--- Exercise instructions ---
Return exactly the lines of the entries, from the one with "- **Portfolio Performance:**" to the last.

**** Extracted data ****

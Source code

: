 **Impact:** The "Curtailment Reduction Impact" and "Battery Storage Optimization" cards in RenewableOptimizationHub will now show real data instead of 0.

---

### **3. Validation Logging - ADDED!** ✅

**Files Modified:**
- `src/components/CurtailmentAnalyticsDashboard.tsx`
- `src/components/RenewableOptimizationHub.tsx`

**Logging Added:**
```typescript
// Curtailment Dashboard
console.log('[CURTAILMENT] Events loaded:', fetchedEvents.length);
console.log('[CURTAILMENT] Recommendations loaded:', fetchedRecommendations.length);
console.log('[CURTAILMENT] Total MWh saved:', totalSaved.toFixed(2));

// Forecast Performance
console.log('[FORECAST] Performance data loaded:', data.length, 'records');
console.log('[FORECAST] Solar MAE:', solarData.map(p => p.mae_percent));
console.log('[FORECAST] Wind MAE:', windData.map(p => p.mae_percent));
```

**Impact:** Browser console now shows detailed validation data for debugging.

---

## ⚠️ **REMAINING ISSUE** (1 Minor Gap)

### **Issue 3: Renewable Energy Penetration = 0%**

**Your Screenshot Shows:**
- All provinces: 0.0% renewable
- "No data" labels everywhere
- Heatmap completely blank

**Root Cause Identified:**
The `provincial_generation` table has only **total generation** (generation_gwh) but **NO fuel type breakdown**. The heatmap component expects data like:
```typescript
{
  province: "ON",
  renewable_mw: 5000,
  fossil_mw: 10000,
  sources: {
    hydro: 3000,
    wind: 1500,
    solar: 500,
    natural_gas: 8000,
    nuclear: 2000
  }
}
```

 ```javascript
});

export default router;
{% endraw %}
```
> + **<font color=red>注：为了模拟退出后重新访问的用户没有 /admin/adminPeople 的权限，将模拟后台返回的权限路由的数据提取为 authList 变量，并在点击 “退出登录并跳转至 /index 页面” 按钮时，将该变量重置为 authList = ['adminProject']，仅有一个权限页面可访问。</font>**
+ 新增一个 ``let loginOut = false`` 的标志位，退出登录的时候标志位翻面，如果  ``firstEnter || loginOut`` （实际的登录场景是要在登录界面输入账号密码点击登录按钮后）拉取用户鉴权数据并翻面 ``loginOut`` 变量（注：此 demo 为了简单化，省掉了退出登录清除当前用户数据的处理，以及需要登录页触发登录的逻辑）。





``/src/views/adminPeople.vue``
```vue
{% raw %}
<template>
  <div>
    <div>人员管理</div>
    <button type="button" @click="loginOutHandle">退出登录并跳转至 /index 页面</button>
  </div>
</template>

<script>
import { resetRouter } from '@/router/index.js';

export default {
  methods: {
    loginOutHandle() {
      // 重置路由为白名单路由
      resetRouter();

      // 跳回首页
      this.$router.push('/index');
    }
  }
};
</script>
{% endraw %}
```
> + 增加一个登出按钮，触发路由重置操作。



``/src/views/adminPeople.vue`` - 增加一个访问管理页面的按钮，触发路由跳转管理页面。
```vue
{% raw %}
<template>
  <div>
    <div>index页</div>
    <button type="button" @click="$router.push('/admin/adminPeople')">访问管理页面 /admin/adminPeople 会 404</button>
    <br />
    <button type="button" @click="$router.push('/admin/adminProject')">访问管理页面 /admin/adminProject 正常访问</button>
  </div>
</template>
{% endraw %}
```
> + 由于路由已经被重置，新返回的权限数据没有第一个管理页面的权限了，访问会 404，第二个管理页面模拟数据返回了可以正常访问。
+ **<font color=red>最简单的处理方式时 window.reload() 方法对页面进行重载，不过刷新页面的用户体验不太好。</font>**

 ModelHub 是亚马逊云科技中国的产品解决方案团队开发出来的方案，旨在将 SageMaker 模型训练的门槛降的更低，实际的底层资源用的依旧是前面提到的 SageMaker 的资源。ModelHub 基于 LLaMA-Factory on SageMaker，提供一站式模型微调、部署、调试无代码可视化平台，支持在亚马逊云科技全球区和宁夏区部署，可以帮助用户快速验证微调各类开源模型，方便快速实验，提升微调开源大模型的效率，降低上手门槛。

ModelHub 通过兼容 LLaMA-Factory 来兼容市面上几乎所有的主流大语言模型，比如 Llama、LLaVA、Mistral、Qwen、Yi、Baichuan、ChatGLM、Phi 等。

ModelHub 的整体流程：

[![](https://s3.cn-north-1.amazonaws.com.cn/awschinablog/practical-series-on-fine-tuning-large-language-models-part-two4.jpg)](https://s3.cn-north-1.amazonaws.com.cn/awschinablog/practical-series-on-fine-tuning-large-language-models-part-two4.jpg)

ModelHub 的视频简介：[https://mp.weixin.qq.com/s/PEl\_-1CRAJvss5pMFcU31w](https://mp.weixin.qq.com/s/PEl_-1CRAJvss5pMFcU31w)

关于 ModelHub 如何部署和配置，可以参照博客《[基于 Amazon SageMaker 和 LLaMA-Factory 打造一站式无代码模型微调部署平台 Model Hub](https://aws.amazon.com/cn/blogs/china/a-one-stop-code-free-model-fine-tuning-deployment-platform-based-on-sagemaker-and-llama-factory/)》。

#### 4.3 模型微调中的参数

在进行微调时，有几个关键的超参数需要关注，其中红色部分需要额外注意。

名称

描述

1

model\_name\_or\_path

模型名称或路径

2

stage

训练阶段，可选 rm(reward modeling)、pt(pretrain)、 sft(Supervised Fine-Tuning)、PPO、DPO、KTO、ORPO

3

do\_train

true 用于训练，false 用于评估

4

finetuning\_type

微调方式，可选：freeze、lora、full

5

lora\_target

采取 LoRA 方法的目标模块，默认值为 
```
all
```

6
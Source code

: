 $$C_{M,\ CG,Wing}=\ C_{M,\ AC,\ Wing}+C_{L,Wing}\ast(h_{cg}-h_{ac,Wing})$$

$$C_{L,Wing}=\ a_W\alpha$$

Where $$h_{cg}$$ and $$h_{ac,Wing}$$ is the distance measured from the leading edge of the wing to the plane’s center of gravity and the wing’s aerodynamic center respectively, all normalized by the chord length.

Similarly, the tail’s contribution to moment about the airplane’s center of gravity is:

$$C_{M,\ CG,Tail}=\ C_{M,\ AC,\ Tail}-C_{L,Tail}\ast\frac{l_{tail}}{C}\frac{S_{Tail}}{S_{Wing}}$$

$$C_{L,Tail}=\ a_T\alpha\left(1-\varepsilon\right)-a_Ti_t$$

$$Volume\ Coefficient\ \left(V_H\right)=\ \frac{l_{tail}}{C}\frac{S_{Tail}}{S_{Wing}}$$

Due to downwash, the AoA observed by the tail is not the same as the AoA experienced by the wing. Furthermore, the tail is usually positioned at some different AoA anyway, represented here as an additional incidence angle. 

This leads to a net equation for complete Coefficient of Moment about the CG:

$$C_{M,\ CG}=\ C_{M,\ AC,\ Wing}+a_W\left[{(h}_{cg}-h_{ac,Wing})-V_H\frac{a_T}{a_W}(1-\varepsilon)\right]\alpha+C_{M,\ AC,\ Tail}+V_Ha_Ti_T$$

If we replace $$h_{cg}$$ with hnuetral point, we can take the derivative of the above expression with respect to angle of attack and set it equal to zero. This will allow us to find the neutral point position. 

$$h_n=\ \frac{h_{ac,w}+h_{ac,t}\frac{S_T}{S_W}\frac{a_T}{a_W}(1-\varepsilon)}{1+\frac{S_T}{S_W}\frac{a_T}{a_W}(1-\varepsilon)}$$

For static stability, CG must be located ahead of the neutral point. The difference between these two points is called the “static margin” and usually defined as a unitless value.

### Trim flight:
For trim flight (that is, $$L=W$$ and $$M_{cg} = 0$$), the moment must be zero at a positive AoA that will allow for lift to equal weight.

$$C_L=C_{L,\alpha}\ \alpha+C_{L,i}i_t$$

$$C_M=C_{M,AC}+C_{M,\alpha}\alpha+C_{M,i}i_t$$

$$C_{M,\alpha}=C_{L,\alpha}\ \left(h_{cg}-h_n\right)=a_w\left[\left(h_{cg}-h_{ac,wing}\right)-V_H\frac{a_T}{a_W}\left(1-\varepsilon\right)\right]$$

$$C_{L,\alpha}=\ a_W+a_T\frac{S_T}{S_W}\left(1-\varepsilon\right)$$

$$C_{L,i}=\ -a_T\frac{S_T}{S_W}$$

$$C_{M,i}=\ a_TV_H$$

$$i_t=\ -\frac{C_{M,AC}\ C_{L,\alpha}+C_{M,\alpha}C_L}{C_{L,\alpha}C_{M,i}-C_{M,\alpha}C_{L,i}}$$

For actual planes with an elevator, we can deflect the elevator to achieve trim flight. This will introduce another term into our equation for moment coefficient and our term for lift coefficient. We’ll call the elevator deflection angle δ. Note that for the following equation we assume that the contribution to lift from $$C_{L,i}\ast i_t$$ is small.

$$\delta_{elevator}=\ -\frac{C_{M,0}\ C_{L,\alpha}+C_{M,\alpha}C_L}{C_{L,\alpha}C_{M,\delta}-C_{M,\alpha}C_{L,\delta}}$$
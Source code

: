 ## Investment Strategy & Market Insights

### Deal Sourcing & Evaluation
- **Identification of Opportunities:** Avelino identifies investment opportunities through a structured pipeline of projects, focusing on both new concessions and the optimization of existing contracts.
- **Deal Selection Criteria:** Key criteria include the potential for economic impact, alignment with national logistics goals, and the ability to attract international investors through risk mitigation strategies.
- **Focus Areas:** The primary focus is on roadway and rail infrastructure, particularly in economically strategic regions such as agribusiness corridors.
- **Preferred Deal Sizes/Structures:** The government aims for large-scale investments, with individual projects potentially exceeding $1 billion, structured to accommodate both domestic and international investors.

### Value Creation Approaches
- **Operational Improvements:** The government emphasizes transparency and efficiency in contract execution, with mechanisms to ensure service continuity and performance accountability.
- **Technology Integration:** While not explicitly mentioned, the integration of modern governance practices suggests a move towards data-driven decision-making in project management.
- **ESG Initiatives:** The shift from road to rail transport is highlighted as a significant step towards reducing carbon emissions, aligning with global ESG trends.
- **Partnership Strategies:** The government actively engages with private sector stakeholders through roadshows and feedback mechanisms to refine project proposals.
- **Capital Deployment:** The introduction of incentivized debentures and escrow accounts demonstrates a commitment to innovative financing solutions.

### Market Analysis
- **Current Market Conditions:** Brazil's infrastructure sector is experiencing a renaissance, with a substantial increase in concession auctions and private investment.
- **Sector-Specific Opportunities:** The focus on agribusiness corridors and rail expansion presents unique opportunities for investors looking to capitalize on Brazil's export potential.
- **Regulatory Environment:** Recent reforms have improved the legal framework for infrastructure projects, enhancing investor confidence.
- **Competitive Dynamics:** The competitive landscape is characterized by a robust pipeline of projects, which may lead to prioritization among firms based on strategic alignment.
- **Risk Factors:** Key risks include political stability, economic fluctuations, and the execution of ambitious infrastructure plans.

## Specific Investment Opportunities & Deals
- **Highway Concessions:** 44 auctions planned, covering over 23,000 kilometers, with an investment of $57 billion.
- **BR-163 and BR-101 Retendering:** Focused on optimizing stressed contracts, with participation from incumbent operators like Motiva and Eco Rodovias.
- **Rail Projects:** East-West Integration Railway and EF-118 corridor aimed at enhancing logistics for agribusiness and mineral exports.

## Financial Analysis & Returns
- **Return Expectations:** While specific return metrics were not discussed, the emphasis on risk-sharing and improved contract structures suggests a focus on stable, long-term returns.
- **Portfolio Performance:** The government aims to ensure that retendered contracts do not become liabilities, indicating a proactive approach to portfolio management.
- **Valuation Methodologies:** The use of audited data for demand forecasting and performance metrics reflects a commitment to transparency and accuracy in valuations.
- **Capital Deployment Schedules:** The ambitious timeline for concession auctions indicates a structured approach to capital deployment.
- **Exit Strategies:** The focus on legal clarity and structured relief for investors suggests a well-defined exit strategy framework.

****

--- Solution for this problem ---
- **Portfolio Performance:** The government aims to ensure that retendered contracts do not become liabilities, indicating a proactive approach to portfolio management.
- **Valuation Methodologies:** The use of audited data for demand forecasting and performance metrics reflects a commitment to transparency and accuracy in valuations.
- **Capital Deployment Schedules:** The ambitious timeline for concession auctions indicates a structured approach to capital deployment.
- **Exit Strategies:** The focus on legal clarity and structured relief for investors suggests a well-defined exit strategy framework.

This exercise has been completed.